# Task description:
Your reply should repeat, exactly, the line containing "- The operation" and the rest of the material after it.

┌──

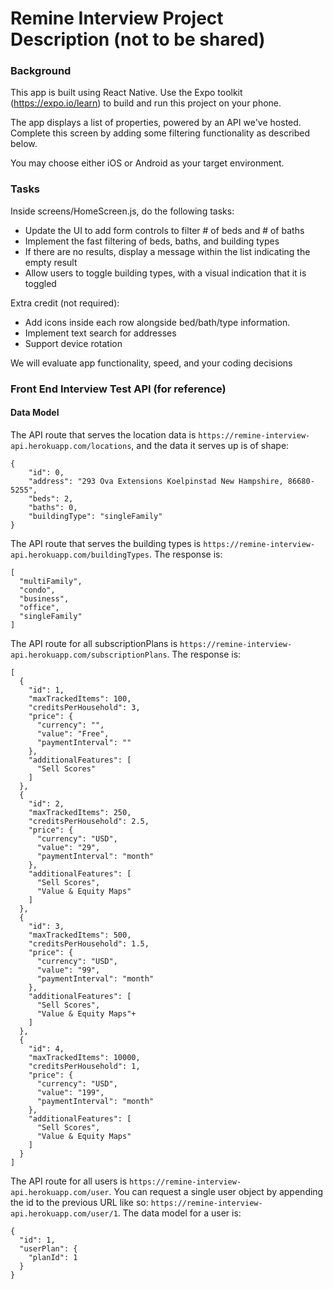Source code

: # Remine Interview Project Description (not to be shared)

### Background

This app is built using React Native. Use the Expo toolkit (https://expo.io/learn) to build and run this project on your phone.

The app displays a list of properties, powered by an API we've hosted. Complete this screen by adding some filtering functionality as described below.

You may choose either iOS or Android as your target environment.

### Tasks

Inside screens/HomeScreen.js, do the following tasks:

- Update the UI to add form controls to filter # of beds and # of baths
- Implement the fast filtering of beds, baths, and building types
- If there are no results, display a message within the list indicating the empty result
- Allow users to toggle building types, with a visual indication that it is toggled

Extra credit (not required):
- Add icons inside each row alongside bed/bath/type information.
- Implement text search for addresses
- Support device rotation

We will evaluate app functionality, speed, and your coding decisions

### Front End Interview Test API (for reference)

#### Data Model

The API route that serves the location data is `https://remine-interview-api.herokuapp.com/locations`, and the data it serves up is of shape:
```
{
    "id": 0,
    "address": "293 Ova Extensions Koelpinstad New Hampshire, 86680-5255",
    "beds": 2,
    "baths": 0,
    "buildingType": "singleFamily"
}
```

The API route that serves the building types is `https://remine-interview-api.herokuapp.com/buildingTypes`.  The response is:
```
[
  "multiFamily",
  "condo",
  "business",
  "office",
  "singleFamily"
]
```

The API route for all subscriptionPlans is `https://remine-interview-api.herokuapp.com/subscriptionPlans`.  The response is:
```
[
  {
    "id": 1,
    "maxTrackedItems": 100,
    "creditsPerHousehold": 3,
    "price": {
      "currency": "",
      "value": "Free",
      "paymentInterval": ""
    },
    "additionalFeatures": [
      "Sell Scores"
    ]
  },
  {
    "id": 2,
    "maxTrackedItems": 250,
    "creditsPerHousehold": 2.5,
    "price": {
      "currency": "USD",
      "value": "29",
      "paymentInterval": "month"
    },
    "additionalFeatures": [
      "Sell Scores",
      "Value & Equity Maps"
    ]
  },
  {
    "id": 3,
    "maxTrackedItems": 500,
    "creditsPerHousehold": 1.5,
    "price": {
      "currency": "USD",
      "value": "99",
      "paymentInterval": "month"
    },
    "additionalFeatures": [
      "Sell Scores",
      "Value & Equity Maps"+
    ]
  },
  {
    "id": 4,
    "maxTrackedItems": 10000,
    "creditsPerHousehold": 1,
    "price": {
      "currency": "USD",
      "value": "199",
      "paymentInterval": "month"
    },
    "additionalFeatures": [
      "Sell Scores",
      "Value & Equity Maps"
    ]
  }
]
```

The API route for all users is `https://remine-interview-api.herokuapp.com/user`.  You can request a single user object by appending the id to the previous URL like so: `https://remine-interview-api.herokuapp.com/user/1`.  The data model for a user is:
```
{
  "id": 1,
  "userPlan": {
    "planId": 1
  }
}
```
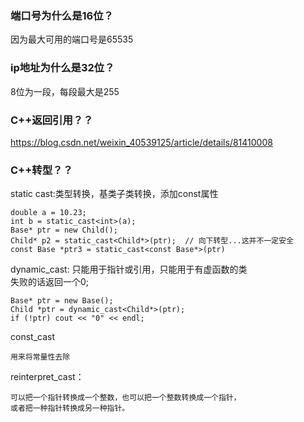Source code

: ### 端口号为什么是16位？
因为最大可用的端口号是65535

### ip地址为什么是32位？
8位为一段，每段最大是255

### C++返回引用？？
https://blog.csdn.net/weixin_40539125/article/details/81410008

### C++转型？？
static cast:类型转换，基类子类转换，添加const属性
```
double a = 10.23;
int b = static_cast<int>(a);
Base* ptr = new Child();
Child* p2 = static_cast<Child*>(ptr);  // 向下转型...这并不一定安全
const Base *ptr3 = static_cast<const Base*>(ptr)
```
dynamic_cast:
只能用于指针或引用，只能用于有虚函数的类<br>
失败的话返回一个0;
```
Base* ptr = new Base();
Child *ptr = dynamic_cast<Child*>(ptr);
if (!ptr) cout << "0" << endl;
```
const_cast
```
用来将常量性去除
```

reinterpret_cast：
```
可以把一个指针转换成一个整数，也可以把一个整数转换成一个指针，
或者把一种指针转换成另一种指针。
```

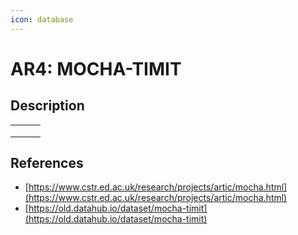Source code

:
 ```yaml
---
icon: database
---
```


# AR4: MOCHA-TIMIT

## Description



|   |   |   |
| - | - | - |
|   |   |   |
|   |   |   |
|   |   |   |



## References

* [https://www.cstr.ed.ac.uk/research/projects/artic/mocha.html](https://www.cstr.ed.ac.uk/research/projects/artic/mocha.html)
* [https://old.datahub.io/dataset/mocha-timit](https://old.datahub.io/dataset/mocha-timit)
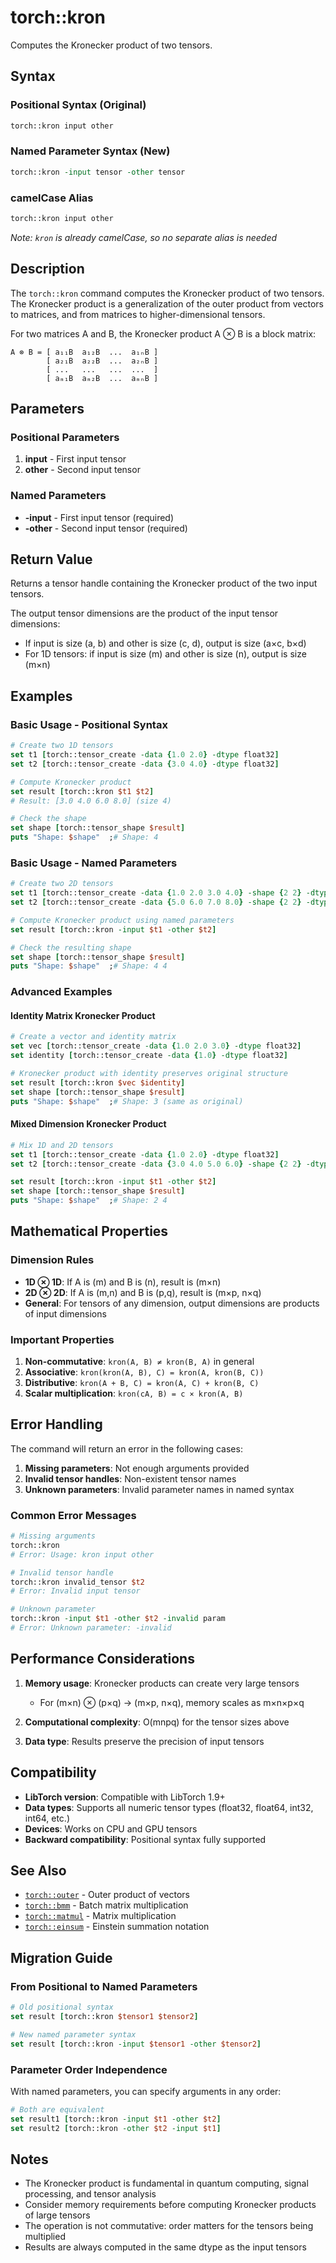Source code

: # torch::kron

Computes the Kronecker product of two tensors.

## Syntax

### Positional Syntax (Original)
```tcl
torch::kron input other
```

### Named Parameter Syntax (New)
```tcl
torch::kron -input tensor -other tensor
```

### camelCase Alias
```tcl
torch::kron input other
```
*Note: `kron` is already camelCase, so no separate alias is needed*

## Description

The `torch::kron` command computes the Kronecker product of two tensors. The Kronecker product is a generalization of the outer product from vectors to matrices, and from matrices to higher-dimensional tensors.

For two matrices A and B, the Kronecker product A ⊗ B is a block matrix:
```
A ⊗ B = [ a₁₁B  a₁₂B  ...  a₁ₙB ]
        [ a₂₁B  a₂₂B  ...  a₂ₙB ]
        [ ...   ...   ...  ...  ]
        [ aₘ₁B  aₘ₂B  ...  aₘₙB ]
```

## Parameters

### Positional Parameters
1. **input** - First input tensor
2. **other** - Second input tensor

### Named Parameters
- **-input** - First input tensor (required)
- **-other** - Second input tensor (required)

## Return Value

Returns a tensor handle containing the Kronecker product of the two input tensors.

The output tensor dimensions are the product of the input tensor dimensions:
- If input is size (a, b) and other is size (c, d), output is size (a×c, b×d)
- For 1D tensors: if input is size (m) and other is size (n), output is size (m×n)

## Examples

### Basic Usage - Positional Syntax

```tcl
# Create two 1D tensors
set t1 [torch::tensor_create -data {1.0 2.0} -dtype float32]
set t2 [torch::tensor_create -data {3.0 4.0} -dtype float32]

# Compute Kronecker product
set result [torch::kron $t1 $t2]
# Result: [3.0 4.0 6.0 8.0] (size 4)

# Check the shape
set shape [torch::tensor_shape $result]
puts "Shape: $shape"  ;# Shape: 4
```

### Basic Usage - Named Parameters

```tcl
# Create two 2D tensors
set t1 [torch::tensor_create -data {1.0 2.0 3.0 4.0} -shape {2 2} -dtype float32]
set t2 [torch::tensor_create -data {5.0 6.0 7.0 8.0} -shape {2 2} -dtype float32]

# Compute Kronecker product using named parameters
set result [torch::kron -input $t1 -other $t2]

# Check the resulting shape
set shape [torch::tensor_shape $result]
puts "Shape: $shape"  ;# Shape: 4 4
```

### Advanced Examples

#### Identity Matrix Kronecker Product
```tcl
# Create a vector and identity matrix
set vec [torch::tensor_create -data {1.0 2.0 3.0} -dtype float32]
set identity [torch::tensor_create -data {1.0} -dtype float32]

# Kronecker product with identity preserves original structure
set result [torch::kron $vec $identity]
set shape [torch::tensor_shape $result]
puts "Shape: $shape"  ;# Shape: 3 (same as original)
```

#### Mixed Dimension Kronecker Product
```tcl
# Mix 1D and 2D tensors
set t1 [torch::tensor_create -data {1.0 2.0} -dtype float32]
set t2 [torch::tensor_create -data {3.0 4.0 5.0 6.0} -shape {2 2} -dtype float32]

set result [torch::kron -input $t1 -other $t2]
set shape [torch::tensor_shape $result]
puts "Shape: $shape"  ;# Shape: 2 4
```

## Mathematical Properties

### Dimension Rules
- **1D ⊗ 1D**: If A is (m) and B is (n), result is (m×n)
- **2D ⊗ 2D**: If A is (m,n) and B is (p,q), result is (m×p, n×q)
- **General**: For tensors of any dimension, output dimensions are products of input dimensions

### Important Properties
1. **Non-commutative**: `kron(A, B) ≠ kron(B, A)` in general
2. **Associative**: `kron(kron(A, B), C) = kron(A, kron(B, C))`
3. **Distributive**: `kron(A + B, C) = kron(A, C) + kron(B, C)`
4. **Scalar multiplication**: `kron(cA, B) = c × kron(A, B)`

## Error Handling

The command will return an error in the following cases:

1. **Missing parameters**: Not enough arguments provided
2. **Invalid tensor handles**: Non-existent tensor names
3. **Unknown parameters**: Invalid parameter names in named syntax

### Common Error Messages

```tcl
# Missing arguments
torch::kron
# Error: Usage: kron input other

# Invalid tensor handle
torch::kron invalid_tensor $t2
# Error: Invalid input tensor

# Unknown parameter
torch::kron -input $t1 -other $t2 -invalid param
# Error: Unknown parameter: -invalid
```

## Performance Considerations

1. **Memory usage**: Kronecker products can create very large tensors
   - For (m×n) ⊗ (p×q) → (m×p, n×q), memory scales as m×n×p×q
   
2. **Computational complexity**: O(mnpq) for the tensor sizes above

3. **Data type**: Results preserve the precision of input tensors

## Compatibility

- **LibTorch version**: Compatible with LibTorch 1.9+
- **Data types**: Supports all numeric tensor types (float32, float64, int32, int64, etc.)
- **Devices**: Works on CPU and GPU tensors
- **Backward compatibility**: Positional syntax fully supported

## See Also

- [`torch::outer`](outer.md) - Outer product of vectors
- [`torch::bmm`](bmm.md) - Batch matrix multiplication
- [`torch::matmul`](matmul.md) - Matrix multiplication
- [`torch::einsum`](einsum.md) - Einstein summation notation

## Migration Guide

### From Positional to Named Parameters

```tcl
# Old positional syntax
set result [torch::kron $tensor1 $tensor2]

# New named parameter syntax
set result [torch::kron -input $tensor1 -other $tensor2]
```

### Parameter Order Independence

With named parameters, you can specify arguments in any order:

```tcl
# Both are equivalent
set result1 [torch::kron -input $t1 -other $t2]
set result2 [torch::kron -other $t2 -input $t1]
```

## Notes

- The Kronecker product is fundamental in quantum computing, signal processing, and tensor analysis
- Consider memory requirements before computing Kronecker products of large tensors
- The operation is not commutative: order matters for the tensors being multiplied
- Results are always computed in the same dtype as the input tensors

└──

# Answer to this exercise:
- The operation is not commutative: order matters for the tensors being multiplied
- Results are always computed in the same dtype as the input tensors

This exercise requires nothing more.